Now scanning isn’t exactly a challenging job so I distract myself by reading some of the articles. As I scanned issue 13 (January/February 1990, I noticed that I had placed an item in the newsletter saying that I was looking for work. In the article, I said “The computer industry in New Zealand appears to have slumped. The result is that many companies are having difficulties and are more than willing to shed staff” (p 8). As I recall later that year, I left my position with a computing company in Auckland and we departed for a month’s holiday in Japan during which we attended a friend wedding.

On return, the industry had indeed slumped and I found myself not being able to find work. At the time, the employment agencies were saying that because my experience was in mainframe computer programming, I was not a suitable candidate for the new microcomputer programming market. Despite trying to show them evidence that in the twelve months before I left for Japan, I had learnt a new midrange system and was programming that and could easily do the same with microcomputers (I was already programming them to run a bulletin board system), they declined to put me forward for any jobs. As a result, I was unemployed for approximately six months before taking up a position teaching programming using Pascal on microcomputers.

Now, I find myself again unemployed and again partly by choice but also partly because the institution that I was at did not value my research efforts.

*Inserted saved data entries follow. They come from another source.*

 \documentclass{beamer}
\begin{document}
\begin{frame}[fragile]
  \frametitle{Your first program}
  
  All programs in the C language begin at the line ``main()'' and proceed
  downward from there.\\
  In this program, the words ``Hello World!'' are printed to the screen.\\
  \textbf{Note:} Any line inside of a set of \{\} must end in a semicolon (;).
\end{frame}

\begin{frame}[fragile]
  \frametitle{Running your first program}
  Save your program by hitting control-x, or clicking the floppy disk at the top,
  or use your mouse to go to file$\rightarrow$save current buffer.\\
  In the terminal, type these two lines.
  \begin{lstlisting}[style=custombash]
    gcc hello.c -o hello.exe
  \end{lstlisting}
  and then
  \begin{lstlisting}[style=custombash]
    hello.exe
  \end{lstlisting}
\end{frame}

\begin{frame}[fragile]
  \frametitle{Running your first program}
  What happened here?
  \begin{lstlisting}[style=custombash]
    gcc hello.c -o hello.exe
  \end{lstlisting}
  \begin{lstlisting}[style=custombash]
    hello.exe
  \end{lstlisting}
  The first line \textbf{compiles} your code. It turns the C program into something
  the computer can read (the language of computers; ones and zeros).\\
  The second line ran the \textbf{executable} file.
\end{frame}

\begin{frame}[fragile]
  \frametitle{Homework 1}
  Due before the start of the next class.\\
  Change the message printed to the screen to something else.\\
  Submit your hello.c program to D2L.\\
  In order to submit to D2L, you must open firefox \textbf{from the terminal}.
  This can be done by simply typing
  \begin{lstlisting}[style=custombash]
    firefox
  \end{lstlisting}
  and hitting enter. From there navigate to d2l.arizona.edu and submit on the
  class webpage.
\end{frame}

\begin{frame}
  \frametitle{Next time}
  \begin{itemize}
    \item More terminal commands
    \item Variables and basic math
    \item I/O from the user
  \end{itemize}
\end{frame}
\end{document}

Although I am applying for positions, I am not going to employment agencies. This is in part because I have my thesis to write and I don’t want to take up a new position and find I can’t finish it according to the schedule. However, I do see parallels between the two stories. My university told me that I didn’t have the credentials for a research position but I could have a tutoring position and do a little research on the side. Like the employment agencies telling me that I could not possibly programming microcomputers, I feel the university is mistaken. Do I have any evidence? I feel the acknowledgement of my research by the computing education research community at the Australasian Computing Education conference and the positive support and encouragement that I have received from my supervisors over the last week.

My thesis will not be a Computer Science PhD as my supervisor is in the College of Education and the key research is about education of a computer science topic. The question that I ask is “does that make me no longer a computer scientist?” As we reflect on who would be appropriate examiners for the thesis, we realise that an educationalist without a computer science background would struggle with being able to interpret my results. On the other hand a computer scientist who understands object-oriented programming but has had nothing to do with educational research methods may struggle with understanding the method and may actually want to reject the method even though it is an established method for educational research. Many of those who have the appropriate blend in Australasia are disqualified because I have worked with them on the BRACELet project or because I have interviewed them as part of the research.

Coming back to the question “does that make me no longer a computer scientist?” I would argue that it does not. My primary results are about the understanding or perceptions that people have of object-oriented programming. In order to be able to write on that theme, I do need to have a reasonable understanding. During the interviews for the research, my knowledge of object-oriented programming was both a help and a hindrance. It was a help in the sense that I knew I was being given good data by the interviewees and I could recognise key words that related to the topic. But it was a hindrance because it was too easy for me to assume that the interviewee was using those words in the way that I understood them.

So yes, I regard myself as a computer scientist although I may lack the current mathematical background used by some to validate their theories in the field. More importantly, I regard myself as a computer science educationalist with an increasingly strong educational background. This is a rare commodity in this field and is reflected in the nature of the papers presented at conferences.

I may not do theoretical computer science research but there is a lot of uncovered ground that needs to be explored that relates to computer science education and I look forward to continued participation in this field. And yes, like the 1990 change, this is another slight change in direction.